## WORK ORDER
Write out only the lines running from the one that contains "observed suffixes from" to the end of the material, both ends included.

## DATA FOR THIS EXERCISE
[Start of Attachment]

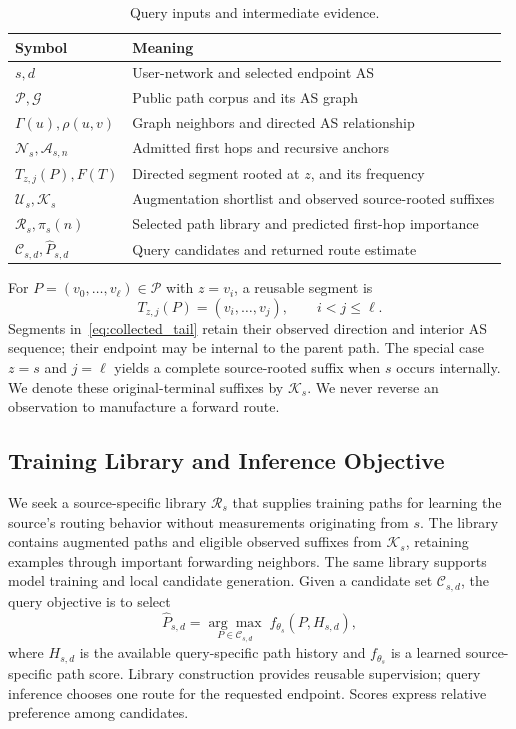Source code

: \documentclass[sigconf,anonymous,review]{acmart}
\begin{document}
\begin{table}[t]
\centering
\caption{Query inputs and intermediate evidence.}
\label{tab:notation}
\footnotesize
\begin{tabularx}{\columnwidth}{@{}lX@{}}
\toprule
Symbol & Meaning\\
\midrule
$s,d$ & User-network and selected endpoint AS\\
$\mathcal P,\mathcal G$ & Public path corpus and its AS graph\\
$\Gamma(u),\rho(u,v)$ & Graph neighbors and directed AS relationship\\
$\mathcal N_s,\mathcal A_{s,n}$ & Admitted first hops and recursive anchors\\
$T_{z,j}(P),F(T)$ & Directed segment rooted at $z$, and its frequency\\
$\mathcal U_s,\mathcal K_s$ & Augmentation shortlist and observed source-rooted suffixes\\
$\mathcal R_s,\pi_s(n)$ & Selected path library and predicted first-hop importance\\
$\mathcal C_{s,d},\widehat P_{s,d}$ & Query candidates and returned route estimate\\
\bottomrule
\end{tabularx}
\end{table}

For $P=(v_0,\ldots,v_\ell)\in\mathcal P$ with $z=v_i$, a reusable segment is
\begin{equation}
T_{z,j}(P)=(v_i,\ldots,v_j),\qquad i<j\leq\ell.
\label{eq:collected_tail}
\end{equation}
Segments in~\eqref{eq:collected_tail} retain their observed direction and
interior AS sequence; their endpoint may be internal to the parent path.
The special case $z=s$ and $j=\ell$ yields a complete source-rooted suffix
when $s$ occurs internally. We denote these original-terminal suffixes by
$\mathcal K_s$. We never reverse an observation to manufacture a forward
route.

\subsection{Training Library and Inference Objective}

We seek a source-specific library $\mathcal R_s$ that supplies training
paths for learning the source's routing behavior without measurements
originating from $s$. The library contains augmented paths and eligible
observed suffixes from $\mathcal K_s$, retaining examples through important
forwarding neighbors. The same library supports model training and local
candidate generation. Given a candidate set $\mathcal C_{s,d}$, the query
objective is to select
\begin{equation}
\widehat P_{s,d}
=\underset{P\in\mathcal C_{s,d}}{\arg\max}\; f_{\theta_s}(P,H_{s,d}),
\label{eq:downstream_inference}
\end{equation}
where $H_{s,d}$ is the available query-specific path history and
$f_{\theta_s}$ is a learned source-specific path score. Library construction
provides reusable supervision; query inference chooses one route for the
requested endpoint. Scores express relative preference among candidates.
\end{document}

[End of Attachment]

## REPLY TO THE EXERCISE
observed suffixes from $\mathcal K_s$, retaining examples through important
forwarding neighbors. The same library supports model training and local
candidate generation. Given a candidate set $\mathcal C_{s,d}$, the query
objective is to select
\begin{equation}
\widehat P_{s,d}
=\underset{P\in\mathcal C_{s,d}}{\arg\max}\; f_{\theta_s}(P,H_{s,d}),
\label{eq:downstream_inference}
\end{equation}
where $H_{s,d}$ is the available query-specific path history and
$f_{\theta_s}$ is a learned source-specific path score. Library construction
provides reusable supervision; query inference chooses one route for the
requested endpoint. Scores express relative preference among candidates.
\end{document}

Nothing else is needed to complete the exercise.